Long time ago I wrote this piece called Transition. That was my first piece of writing, the first time I knew I could feel something that could not be described in spoken words but written. It was so deep and I didnt even know how I thought it up, but I knew why. I wish I knew where that piece is right now, it may just be worth at least two bucks.
However, this brings me to something else. I feel that way right now. Essentially life leads us through this passage hole, it's planned, like some psychosomatic transient being, just leads you down a coincidental path and it turns into something real, something good, and sometimes the good changes faces, to bad, or unwelcomed, and eventually you wonder, why did this all happen.
I only say this because I have been feeling that way lately. Yesterday in the midst of my good news about my exam result, I felt sad, so sad that I started to cry, and I don't know, I still feel a certain unknown sadness that is just indescribable. I don;t know if its the Gavin overload (BTW in the midst of being someone I thought was quite unknown, I noticed some very 'commercial' attributes to him and his act but more on that later), mixed with my distaste with my body recently. (BTW I planned to do a consult for lipo and then, something just changed my mind.) Suddenly I don't want to be me with this body anymore, and it's even more pronounced right now. More than ever.
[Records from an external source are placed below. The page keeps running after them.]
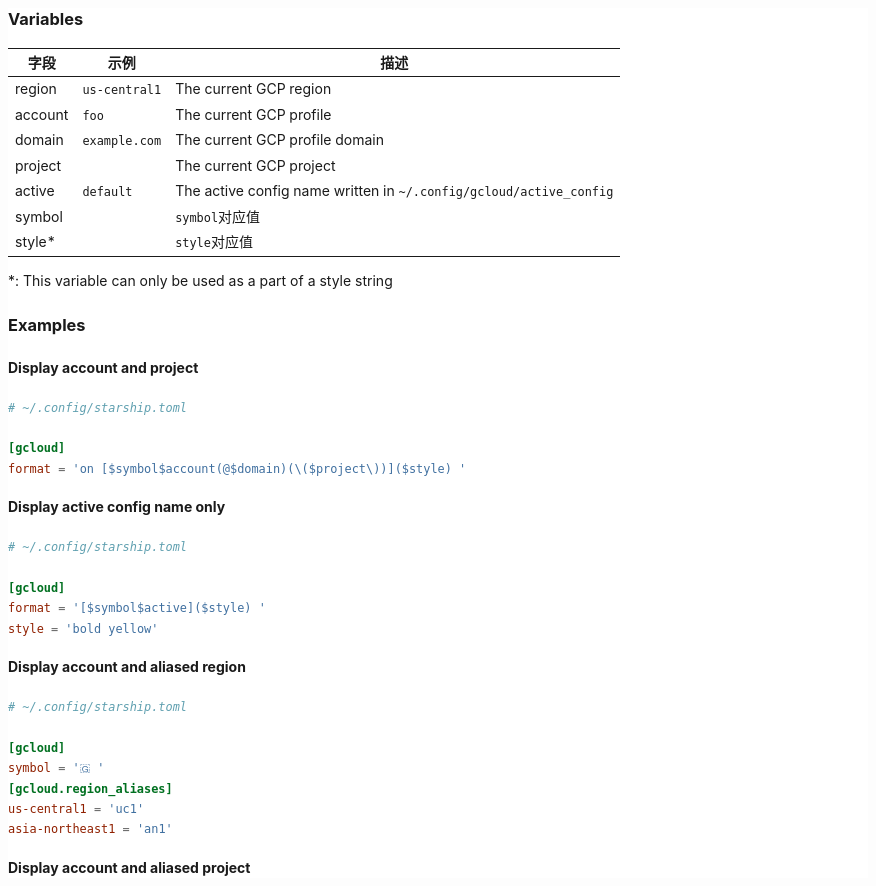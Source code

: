 ### Variables

| 字段        | 示例            | 描述                                                                 |
| --------- | ------------- | ------------------------------------------------------------------ |
| region    | `us-central1` | The current GCP region                                             |
| account   | `foo`         | The current GCP profile                                            |
| domain    | `example.com` | The current GCP profile domain                                     |
| project   |               | The current GCP project                                            |
| active    | `default`     | The active config name written in `~/.config/gcloud/active_config` |
| symbol    |               | `symbol`对应值                                                        |
| style\* |               | `style`对应值                                                         |

*: This variable can only be used as a part of a style string

### Examples

#### Display account and project

```toml
# ~/.config/starship.toml

[gcloud]
format = 'on [$symbol$account(@$domain)(\($project\))]($style) '
```

#### Display active config name only

```toml
# ~/.config/starship.toml

[gcloud]
format = '[$symbol$active]($style) '
style = 'bold yellow'
```

#### Display account and aliased region

```toml
# ~/.config/starship.toml

[gcloud]
symbol = '️🇬️ '
[gcloud.region_aliases]
us-central1 = 'uc1'
asia-northeast1 = 'an1'
```

#### Display account and aliased project
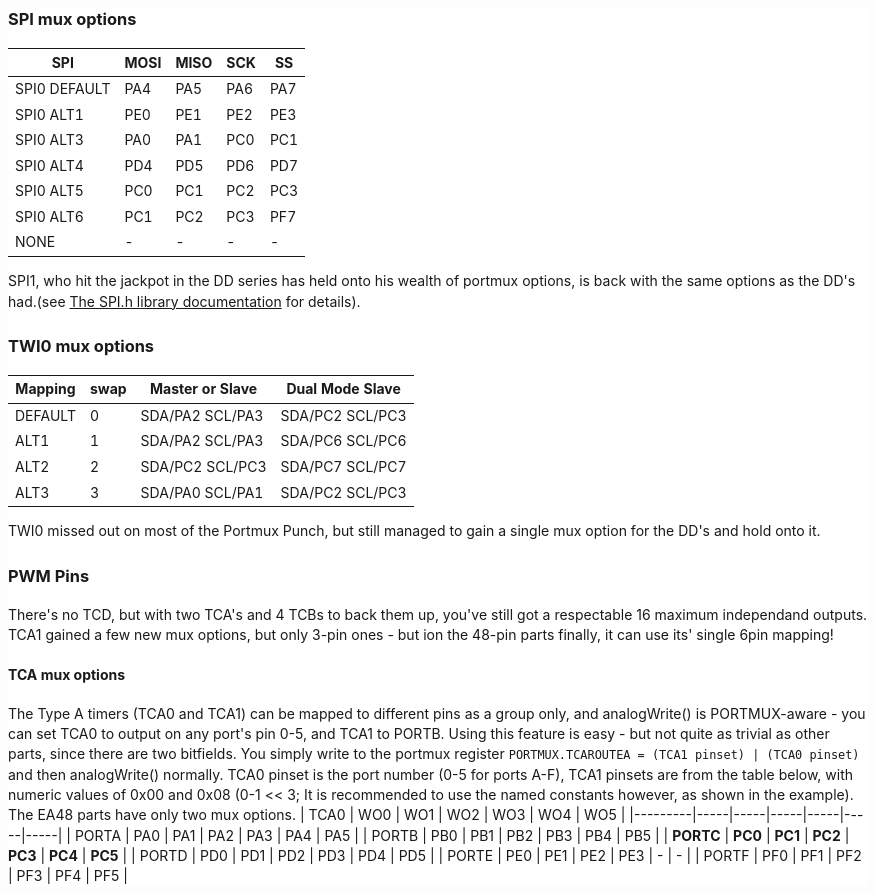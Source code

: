 
### SPI  mux options
| SPI          | MOSI | MISO | SCK |  SS |
|--------------|------|------|-----|-----|
| SPI0 DEFAULT |  PA4 |  PA5 | PA6 | PA7 |
| SPI0 ALT1    |  PE0 |  PE1 | PE2 | PE3 |
| SPI0 ALT3    |  PA0 |  PA1 | PC0 | PC1 |
| SPI0 ALT4    |  PD4 |  PD5 | PD6 | PD7 |
| SPI0 ALT5    |  PC0 |  PC1 | PC2 | PC3 |
| SPI0 ALT6    |  PC1 |  PC2 | PC3 | PF7 |
| NONE         |   -  |   -  |  -  |  -  |

SPI1, who hit the jackpot in the DD series has held onto his wealth of portmux options, is back with the same options as the DD's had.(see [The SPI.h library documentation](../libraries/SPI/README.md) for details).

### TWI0 mux options
| Mapping | swap | Master or Slave | Dual Mode Slave |
|---------|------|-----------------|-----------------|
| DEFAULT | 0    | SDA/PA2 SCL/PA3 | SDA/PC2 SCL/PC3 |
| ALT1    | 1    | SDA/PA2 SCL/PA3 | SDA/PC6 SCL/PC6 |
| ALT2    | 2    | SDA/PC2 SCL/PC3 | SDA/PC7 SCL/PC7 |
| ALT3    | 3    | SDA/PA0 SCL/PA1 | SDA/PC2 SCL/PC3 |
TWI0 missed out on most of the Portmux Punch, but still managed to gain a single mux option for the DD's and hold onto it.

### PWM Pins
There's no TCD, but with two TCA's and 4 TCBs to back them up, you've still got a respectable 16 maximum independand outputs. TCA1 gained a few new mux options, but only 3-pin ones - but ion the 48-pin parts finally, it can use its' single 6pin mapping!

#### TCA mux options
The Type A timers (TCA0 and TCA1) can be mapped to different pins as a group only, and analogWrite() is PORTMUX-aware - you can set TCA0 to output on any port's pin 0-5, and TCA1 to PORTB. Using this feature is easy - but not quite as trivial as other parts, since there are two bitfields. You simply write to the portmux register `PORTMUX.TCAROUTEA = (TCA1 pinset) | (TCA0 pinset)` and then analogWrite() normally. TCA0 pinset is the port number (0-5 for ports A-F), TCA1 pinsets are from the table below, with numeric values of 0x00 and 0x08 (0-1 << 3; It is recommended to use the named constants however, as shown in the example). The EA48 parts have only two mux options.
| TCA0    | WO0 | WO1 | WO2 | WO3 | WO4 | WO5 |
|---------|-----|-----|-----|-----|-----|-----|
| PORTA   | PA0 | PA1 | PA2 | PA3 | PA4 | PA5 |
| PORTB   | PB0 | PB1 | PB2 | PB3 | PB4 | PB5 |
| **PORTC** | **PC0** | **PC1** | **PC2** | **PC3** | **PC4** | **PC5** |
| PORTD   | PD0 | PD1 | PD2 | PD3 | PD4 | PD5 |
| PORTE   | PE0 | PE1 | PE2 | PE3 |  -  |  -  |
| PORTF   | PF0 | PF1 | PF2 | PF3 | PF4 | PF5 |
Then, there is the indescribable sadness, of thinking, I am so far away and each time I feel myself coming closer, something pulls me away. I don't know what it is. I can't put my finger on it. And yes, I did feel this way by this time last year. It was hard to get myself in the mode to start to study then, cos all I wanted to do was write about Adam, and I did. But with this one, I can't even write. I can only sit here upset. Deeply upset. And sad. And infuriated. And more so because I cannot understand why.